__Input data__.
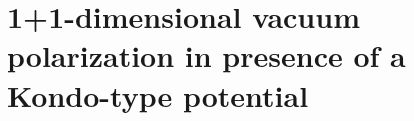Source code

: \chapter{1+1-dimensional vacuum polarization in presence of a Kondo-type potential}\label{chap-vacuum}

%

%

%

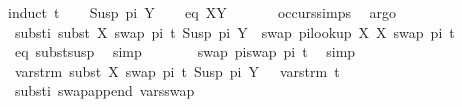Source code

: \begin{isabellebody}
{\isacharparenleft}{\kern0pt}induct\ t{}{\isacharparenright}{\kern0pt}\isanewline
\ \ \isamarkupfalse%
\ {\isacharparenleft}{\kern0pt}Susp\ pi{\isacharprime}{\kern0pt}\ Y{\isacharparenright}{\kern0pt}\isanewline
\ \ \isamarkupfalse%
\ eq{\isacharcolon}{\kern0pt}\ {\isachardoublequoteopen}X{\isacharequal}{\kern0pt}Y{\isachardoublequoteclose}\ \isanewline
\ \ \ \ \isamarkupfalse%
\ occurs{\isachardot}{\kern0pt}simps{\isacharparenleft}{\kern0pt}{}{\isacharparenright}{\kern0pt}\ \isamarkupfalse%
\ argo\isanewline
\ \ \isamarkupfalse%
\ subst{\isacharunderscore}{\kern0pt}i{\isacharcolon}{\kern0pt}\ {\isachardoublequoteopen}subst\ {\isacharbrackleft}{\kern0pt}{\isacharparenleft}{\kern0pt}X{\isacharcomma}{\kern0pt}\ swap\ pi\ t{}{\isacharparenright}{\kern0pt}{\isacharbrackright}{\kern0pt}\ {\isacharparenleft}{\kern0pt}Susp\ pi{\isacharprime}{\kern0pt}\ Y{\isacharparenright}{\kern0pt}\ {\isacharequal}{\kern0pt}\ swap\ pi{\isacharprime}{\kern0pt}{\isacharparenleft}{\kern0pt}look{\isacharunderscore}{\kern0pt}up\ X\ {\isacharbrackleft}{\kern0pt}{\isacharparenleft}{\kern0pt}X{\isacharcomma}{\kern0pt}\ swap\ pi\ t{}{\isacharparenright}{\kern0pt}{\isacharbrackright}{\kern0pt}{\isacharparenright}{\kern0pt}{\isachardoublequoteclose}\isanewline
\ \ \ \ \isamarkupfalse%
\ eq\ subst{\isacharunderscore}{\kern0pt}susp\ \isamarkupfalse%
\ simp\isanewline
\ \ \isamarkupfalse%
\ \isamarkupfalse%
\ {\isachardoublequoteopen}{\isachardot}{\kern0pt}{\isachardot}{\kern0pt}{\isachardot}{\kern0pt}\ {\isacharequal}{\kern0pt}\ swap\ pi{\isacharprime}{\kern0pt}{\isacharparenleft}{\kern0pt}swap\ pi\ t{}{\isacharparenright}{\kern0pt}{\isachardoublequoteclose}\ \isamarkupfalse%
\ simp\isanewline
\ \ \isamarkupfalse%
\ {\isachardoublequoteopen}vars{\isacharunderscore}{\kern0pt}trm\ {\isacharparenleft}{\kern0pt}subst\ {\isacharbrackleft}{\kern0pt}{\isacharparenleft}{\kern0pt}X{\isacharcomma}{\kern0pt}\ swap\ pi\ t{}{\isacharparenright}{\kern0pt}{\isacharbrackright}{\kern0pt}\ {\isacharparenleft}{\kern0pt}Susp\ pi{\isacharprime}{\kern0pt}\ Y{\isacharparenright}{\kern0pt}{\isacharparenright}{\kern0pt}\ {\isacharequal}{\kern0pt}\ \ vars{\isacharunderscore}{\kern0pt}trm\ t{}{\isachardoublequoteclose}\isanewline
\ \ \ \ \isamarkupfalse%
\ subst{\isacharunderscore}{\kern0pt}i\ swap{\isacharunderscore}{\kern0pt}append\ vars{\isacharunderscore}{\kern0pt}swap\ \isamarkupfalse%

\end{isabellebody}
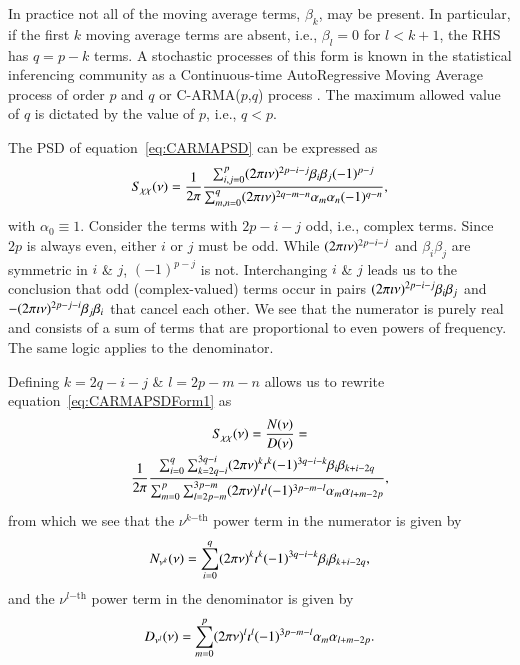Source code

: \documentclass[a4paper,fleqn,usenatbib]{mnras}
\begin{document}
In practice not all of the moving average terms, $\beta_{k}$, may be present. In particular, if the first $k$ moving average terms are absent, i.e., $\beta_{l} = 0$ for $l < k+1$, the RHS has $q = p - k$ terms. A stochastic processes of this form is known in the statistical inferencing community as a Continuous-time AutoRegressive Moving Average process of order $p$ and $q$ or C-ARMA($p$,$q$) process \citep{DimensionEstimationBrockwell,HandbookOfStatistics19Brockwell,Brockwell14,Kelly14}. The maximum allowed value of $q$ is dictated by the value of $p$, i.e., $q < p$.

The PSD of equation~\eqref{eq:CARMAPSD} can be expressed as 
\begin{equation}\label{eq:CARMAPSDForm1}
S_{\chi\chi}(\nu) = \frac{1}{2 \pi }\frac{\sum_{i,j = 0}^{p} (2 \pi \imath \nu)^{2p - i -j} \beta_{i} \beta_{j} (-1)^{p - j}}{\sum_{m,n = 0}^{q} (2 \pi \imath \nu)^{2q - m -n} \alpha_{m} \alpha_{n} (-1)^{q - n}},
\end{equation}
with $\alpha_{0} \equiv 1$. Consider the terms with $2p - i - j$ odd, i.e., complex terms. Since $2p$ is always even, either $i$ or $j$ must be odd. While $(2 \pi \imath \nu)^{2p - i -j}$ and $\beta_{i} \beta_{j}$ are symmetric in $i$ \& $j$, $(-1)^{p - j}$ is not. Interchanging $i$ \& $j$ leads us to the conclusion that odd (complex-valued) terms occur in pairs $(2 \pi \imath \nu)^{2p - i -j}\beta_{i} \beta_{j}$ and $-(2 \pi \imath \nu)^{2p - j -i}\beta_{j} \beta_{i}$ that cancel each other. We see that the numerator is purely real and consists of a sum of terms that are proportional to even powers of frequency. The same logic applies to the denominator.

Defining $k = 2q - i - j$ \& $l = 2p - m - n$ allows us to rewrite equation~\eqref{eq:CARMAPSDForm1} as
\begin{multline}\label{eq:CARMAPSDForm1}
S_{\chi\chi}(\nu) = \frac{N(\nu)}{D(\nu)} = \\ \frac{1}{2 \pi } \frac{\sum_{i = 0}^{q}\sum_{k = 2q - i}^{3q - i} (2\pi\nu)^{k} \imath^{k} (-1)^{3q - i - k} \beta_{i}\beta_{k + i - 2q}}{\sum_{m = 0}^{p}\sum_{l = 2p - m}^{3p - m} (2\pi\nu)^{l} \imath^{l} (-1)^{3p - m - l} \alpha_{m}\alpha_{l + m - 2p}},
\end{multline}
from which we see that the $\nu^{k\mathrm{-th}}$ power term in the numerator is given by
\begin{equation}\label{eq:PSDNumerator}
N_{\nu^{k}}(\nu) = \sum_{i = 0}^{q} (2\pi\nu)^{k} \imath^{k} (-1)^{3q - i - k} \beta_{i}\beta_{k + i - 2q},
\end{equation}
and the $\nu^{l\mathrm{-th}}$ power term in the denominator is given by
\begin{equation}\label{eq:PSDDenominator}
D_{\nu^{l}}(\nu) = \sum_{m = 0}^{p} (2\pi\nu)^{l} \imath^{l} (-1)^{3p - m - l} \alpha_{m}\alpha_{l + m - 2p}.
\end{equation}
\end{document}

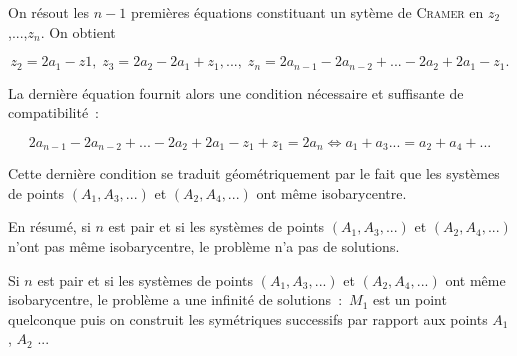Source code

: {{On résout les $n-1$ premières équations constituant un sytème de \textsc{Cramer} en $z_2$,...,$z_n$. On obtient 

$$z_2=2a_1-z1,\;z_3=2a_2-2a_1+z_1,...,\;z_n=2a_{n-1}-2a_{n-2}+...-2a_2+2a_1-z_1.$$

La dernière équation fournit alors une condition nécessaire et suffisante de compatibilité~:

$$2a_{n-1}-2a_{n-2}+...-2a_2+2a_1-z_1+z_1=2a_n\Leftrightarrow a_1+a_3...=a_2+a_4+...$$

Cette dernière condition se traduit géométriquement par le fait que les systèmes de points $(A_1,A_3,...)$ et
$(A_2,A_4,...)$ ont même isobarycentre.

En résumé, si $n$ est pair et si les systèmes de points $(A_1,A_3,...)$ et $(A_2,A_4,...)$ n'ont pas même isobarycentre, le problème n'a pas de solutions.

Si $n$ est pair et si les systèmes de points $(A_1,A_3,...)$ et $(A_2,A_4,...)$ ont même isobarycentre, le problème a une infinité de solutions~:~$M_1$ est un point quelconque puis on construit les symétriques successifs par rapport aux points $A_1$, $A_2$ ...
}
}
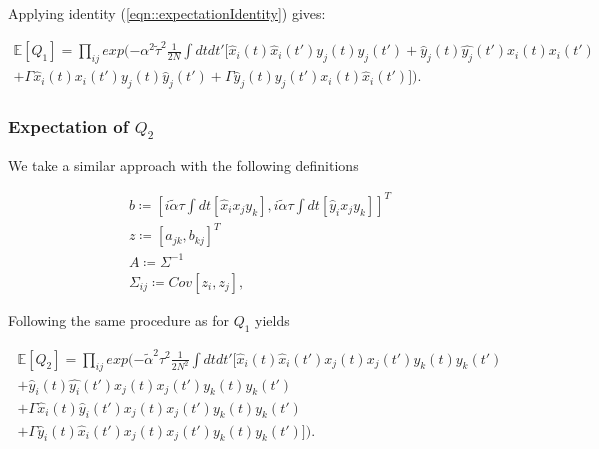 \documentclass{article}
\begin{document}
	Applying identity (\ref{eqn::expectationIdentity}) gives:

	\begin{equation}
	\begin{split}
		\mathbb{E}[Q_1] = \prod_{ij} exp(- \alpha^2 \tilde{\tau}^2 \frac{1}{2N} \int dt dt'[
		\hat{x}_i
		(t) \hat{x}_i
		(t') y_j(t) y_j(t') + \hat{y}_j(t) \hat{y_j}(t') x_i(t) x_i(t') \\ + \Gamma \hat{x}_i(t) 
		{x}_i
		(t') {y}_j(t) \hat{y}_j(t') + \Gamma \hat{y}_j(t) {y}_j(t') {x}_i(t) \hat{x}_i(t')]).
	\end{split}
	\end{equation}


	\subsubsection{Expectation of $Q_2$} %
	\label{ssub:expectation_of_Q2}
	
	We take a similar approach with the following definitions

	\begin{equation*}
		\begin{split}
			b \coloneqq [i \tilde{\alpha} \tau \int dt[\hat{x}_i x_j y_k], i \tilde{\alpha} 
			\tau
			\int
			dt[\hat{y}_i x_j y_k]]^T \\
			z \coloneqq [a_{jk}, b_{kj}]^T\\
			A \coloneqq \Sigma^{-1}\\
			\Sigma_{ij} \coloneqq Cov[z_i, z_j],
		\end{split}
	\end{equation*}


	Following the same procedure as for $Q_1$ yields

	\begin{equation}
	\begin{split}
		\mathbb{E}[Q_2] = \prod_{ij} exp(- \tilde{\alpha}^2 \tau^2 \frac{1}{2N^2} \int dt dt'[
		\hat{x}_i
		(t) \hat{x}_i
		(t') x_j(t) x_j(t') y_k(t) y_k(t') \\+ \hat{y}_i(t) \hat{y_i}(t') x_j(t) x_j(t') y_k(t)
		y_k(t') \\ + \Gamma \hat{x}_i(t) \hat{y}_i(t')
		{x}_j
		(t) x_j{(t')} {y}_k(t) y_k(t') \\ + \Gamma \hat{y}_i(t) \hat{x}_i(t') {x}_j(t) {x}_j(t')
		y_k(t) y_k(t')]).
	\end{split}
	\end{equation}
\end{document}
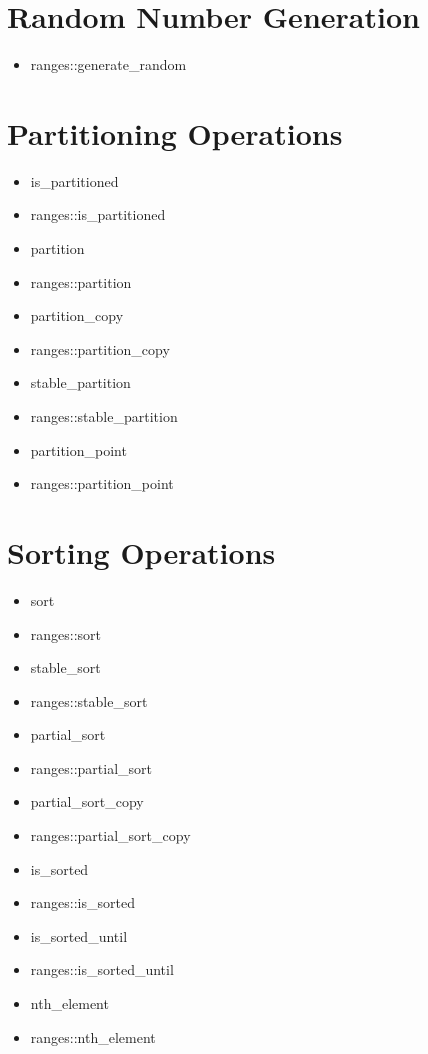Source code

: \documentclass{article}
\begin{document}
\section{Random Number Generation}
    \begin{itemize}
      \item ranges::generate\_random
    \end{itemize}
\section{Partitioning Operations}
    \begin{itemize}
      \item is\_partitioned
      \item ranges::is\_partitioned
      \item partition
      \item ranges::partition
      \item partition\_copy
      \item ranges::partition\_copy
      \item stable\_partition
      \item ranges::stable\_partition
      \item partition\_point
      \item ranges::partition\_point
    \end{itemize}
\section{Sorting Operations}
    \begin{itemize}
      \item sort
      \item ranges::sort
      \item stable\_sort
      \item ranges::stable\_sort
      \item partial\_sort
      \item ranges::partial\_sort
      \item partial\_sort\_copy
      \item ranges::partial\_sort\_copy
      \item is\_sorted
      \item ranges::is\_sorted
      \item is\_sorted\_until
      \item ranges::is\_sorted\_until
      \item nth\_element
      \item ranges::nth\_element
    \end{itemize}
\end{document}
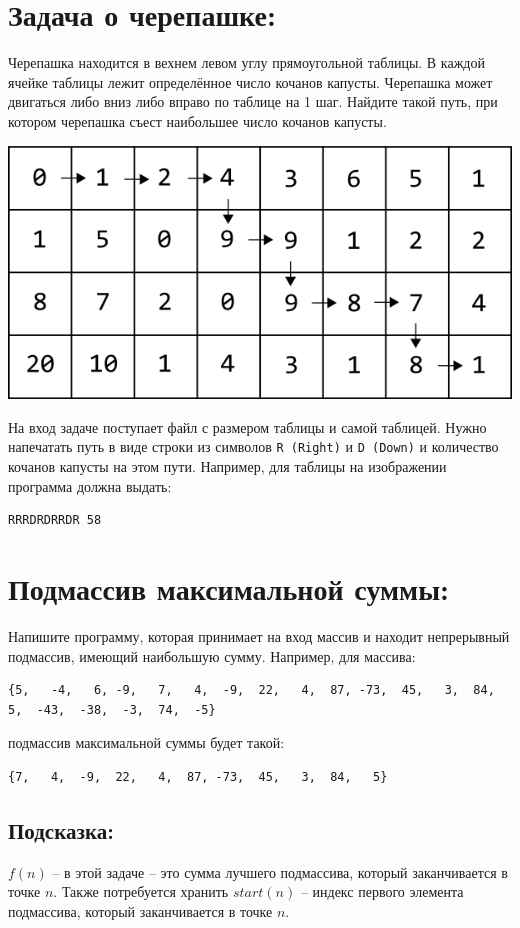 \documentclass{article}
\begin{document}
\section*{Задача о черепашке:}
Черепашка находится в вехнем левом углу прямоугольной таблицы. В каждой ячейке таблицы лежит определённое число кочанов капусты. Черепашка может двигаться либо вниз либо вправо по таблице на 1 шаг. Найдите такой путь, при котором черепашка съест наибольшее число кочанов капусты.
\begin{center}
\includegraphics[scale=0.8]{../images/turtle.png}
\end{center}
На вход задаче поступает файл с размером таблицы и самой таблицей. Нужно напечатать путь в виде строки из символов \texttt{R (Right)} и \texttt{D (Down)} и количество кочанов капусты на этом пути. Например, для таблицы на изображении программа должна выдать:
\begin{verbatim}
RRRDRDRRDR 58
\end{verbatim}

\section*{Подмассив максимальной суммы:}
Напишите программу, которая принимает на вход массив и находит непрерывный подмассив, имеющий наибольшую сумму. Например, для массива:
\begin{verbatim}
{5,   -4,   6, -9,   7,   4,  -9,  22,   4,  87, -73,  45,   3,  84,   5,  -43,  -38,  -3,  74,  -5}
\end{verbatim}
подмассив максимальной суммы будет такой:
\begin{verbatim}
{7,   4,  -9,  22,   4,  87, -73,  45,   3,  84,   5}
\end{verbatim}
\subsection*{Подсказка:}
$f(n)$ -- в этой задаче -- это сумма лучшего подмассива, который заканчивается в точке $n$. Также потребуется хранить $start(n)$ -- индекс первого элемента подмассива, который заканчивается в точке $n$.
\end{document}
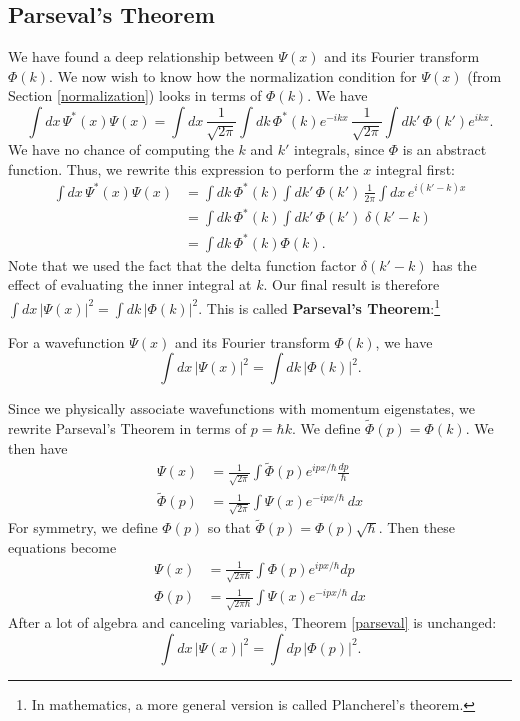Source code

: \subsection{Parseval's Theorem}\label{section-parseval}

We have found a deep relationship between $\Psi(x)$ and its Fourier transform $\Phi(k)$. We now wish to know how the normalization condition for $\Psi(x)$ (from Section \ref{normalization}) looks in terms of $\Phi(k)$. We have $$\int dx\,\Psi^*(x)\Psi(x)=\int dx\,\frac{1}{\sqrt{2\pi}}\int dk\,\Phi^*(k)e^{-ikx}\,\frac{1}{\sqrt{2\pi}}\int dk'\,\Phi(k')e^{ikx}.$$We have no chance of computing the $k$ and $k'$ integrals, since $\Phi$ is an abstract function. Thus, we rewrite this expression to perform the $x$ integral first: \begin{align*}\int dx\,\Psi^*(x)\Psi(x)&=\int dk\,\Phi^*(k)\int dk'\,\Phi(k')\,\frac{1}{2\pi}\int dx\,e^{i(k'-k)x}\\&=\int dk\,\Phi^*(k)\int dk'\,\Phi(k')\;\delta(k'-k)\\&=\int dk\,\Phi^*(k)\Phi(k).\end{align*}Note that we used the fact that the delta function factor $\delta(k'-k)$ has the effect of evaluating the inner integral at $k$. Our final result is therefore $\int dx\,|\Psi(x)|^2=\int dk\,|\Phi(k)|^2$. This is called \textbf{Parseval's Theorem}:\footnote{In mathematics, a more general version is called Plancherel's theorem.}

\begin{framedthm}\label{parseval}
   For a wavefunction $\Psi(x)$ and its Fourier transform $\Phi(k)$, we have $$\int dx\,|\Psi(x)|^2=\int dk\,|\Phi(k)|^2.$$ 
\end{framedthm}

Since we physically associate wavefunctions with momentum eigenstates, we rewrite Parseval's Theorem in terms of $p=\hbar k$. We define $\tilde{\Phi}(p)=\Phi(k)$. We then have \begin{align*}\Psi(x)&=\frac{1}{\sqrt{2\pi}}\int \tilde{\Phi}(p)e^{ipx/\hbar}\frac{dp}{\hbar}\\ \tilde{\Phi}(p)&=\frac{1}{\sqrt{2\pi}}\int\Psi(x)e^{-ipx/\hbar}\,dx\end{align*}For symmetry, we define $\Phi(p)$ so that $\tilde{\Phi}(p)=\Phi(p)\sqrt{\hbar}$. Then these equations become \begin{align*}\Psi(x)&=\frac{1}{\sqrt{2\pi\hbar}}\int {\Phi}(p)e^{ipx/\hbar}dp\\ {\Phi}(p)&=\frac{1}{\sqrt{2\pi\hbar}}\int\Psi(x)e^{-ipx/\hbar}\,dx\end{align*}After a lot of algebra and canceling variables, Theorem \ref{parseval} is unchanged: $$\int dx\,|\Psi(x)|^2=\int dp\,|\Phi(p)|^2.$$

__Exercise__. Show each line of the material that includes the word "задаче".

__Task output__.
На вход задаче поступает файл с размером таблицы и самой таблицей. Нужно напечатать путь в виде строки из символов \texttt{R (Right)} и \texttt{D (Down)} и количество кочанов капусты на этом пути. Например, для таблицы на изображении программа должна выдать:
$f(n)$ -- в этой задаче -- это сумма лучшего подмассива, который заканчивается в точке $n$. Также потребуется хранить $start(n)$ -- индекс первого элемента подмассива, который заканчивается в точке $n$.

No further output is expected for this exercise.